[Work item]:
Retype all of the entries word for word.

[Dataset items]:
⁂

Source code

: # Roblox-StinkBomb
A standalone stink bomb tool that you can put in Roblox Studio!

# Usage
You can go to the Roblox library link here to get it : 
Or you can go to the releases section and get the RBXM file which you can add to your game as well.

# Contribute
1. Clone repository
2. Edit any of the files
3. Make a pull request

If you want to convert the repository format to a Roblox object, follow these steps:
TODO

⁂

[Answer space]:
Source code

: # Roblox-StinkBomb
A standalone stink bomb tool that you can put in Roblox Studio!

# Usage
You can go to the Roblox library link here to get it : 
Or you can go to the releases section and get the RBXM file which you can add to your game as well.

# Contribute
1. Clone repository
2. Edit any of the files
3. Make a pull request

If you want to convert the repository format to a Roblox object, follow these steps:
TODO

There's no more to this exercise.